Among the entries below, take the line with "#Structures" and the line with "3. When Mapper.run()", and output them and every line between them exactly, with nothing else.

═════ ENTRIES SUPPLIED

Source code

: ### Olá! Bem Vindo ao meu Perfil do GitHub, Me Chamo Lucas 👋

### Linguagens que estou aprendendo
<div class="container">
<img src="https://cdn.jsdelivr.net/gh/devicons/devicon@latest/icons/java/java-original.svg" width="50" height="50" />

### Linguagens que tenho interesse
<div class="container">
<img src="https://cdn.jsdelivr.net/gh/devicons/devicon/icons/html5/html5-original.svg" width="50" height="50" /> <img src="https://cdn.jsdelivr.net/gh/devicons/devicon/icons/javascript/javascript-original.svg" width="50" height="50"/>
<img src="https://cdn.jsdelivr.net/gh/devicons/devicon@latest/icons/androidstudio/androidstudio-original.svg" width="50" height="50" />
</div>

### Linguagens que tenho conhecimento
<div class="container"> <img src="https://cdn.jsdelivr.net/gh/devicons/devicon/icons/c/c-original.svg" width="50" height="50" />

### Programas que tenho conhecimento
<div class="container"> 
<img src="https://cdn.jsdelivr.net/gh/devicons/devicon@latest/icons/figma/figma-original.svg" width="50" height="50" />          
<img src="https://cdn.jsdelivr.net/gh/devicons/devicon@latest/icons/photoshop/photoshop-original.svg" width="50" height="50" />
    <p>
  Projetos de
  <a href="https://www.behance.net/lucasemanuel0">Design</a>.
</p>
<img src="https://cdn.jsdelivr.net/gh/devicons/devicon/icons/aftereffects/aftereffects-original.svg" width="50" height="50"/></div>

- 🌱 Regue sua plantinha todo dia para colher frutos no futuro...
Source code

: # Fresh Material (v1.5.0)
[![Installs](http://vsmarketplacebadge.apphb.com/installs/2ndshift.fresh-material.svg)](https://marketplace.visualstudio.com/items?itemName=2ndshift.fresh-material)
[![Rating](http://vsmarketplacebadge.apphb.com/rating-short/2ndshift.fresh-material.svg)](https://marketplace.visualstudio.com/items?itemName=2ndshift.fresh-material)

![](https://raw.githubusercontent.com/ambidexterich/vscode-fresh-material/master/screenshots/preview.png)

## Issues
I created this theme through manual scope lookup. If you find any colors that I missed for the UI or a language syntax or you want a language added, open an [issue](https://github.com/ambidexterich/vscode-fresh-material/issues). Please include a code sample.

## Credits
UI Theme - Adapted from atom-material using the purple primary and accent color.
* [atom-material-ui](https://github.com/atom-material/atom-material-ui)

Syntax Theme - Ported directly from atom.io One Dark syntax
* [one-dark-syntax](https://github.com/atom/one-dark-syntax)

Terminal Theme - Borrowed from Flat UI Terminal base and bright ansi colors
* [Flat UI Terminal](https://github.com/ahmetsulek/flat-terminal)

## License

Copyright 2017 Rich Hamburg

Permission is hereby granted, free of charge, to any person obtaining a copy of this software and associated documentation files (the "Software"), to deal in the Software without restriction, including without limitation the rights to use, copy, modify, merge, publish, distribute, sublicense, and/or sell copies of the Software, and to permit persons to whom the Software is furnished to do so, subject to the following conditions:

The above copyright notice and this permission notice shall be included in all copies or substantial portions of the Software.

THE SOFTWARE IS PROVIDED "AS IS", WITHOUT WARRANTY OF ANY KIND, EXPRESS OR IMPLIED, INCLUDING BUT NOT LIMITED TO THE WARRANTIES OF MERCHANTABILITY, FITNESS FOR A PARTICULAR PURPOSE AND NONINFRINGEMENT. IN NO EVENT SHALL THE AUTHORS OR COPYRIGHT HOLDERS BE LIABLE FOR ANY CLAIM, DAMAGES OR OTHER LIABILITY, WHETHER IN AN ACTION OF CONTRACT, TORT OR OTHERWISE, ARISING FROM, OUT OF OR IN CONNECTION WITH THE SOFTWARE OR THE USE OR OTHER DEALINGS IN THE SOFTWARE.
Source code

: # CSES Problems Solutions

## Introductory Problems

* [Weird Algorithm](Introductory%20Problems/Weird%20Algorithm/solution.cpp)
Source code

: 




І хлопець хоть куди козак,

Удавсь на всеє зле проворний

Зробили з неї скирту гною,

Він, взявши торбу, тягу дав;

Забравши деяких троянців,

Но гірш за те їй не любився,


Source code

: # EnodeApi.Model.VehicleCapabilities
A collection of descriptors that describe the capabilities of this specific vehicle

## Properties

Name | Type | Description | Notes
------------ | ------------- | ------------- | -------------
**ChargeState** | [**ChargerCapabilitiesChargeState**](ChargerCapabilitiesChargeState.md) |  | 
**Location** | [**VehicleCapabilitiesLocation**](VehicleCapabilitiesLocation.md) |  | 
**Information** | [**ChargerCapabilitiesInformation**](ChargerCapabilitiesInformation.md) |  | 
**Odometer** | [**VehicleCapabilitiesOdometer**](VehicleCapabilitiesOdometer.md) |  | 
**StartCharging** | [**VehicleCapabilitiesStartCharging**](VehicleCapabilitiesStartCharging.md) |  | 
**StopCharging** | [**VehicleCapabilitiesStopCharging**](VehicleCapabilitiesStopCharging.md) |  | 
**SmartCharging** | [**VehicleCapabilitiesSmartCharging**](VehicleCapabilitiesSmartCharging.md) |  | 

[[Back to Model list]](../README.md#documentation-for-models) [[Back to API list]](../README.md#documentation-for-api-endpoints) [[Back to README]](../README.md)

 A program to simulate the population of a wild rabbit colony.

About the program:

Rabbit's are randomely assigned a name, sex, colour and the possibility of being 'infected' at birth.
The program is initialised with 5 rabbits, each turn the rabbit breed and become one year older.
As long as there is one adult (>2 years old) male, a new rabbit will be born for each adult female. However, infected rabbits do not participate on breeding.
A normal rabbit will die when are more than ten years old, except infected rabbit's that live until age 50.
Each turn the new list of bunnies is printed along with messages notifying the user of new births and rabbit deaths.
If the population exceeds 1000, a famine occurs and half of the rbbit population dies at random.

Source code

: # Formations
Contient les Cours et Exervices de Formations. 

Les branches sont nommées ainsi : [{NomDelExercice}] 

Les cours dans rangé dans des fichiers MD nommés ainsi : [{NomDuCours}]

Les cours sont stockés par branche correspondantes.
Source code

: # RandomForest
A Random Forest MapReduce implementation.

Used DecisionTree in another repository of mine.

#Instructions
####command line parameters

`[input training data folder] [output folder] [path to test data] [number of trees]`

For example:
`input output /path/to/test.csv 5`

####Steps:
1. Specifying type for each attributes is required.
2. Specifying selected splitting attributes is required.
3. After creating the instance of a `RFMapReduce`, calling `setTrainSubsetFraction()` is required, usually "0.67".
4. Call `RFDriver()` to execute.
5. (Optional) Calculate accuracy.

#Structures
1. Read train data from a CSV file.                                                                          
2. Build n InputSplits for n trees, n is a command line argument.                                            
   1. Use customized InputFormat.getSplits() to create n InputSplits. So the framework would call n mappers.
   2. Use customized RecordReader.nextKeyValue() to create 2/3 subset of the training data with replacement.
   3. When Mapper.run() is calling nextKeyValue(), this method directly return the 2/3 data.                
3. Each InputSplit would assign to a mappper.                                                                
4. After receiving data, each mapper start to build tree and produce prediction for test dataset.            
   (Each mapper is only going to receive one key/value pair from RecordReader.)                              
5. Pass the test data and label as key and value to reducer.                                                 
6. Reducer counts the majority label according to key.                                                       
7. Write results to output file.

══════════

◆ FINISHED TASK:
#Structures
1. Read train data from a CSV file.                                                                          
2. Build n InputSplits for n trees, n is a command line argument.                                            
   1. Use customized InputFormat.getSplits() to create n InputSplits. So the framework would call n mappers.
   2. Use customized RecordReader.nextKeyValue() to create 2/3 subset of the training data with replacement.
   3. When Mapper.run() is calling nextKeyValue(), this method directly return the 2/3 data.                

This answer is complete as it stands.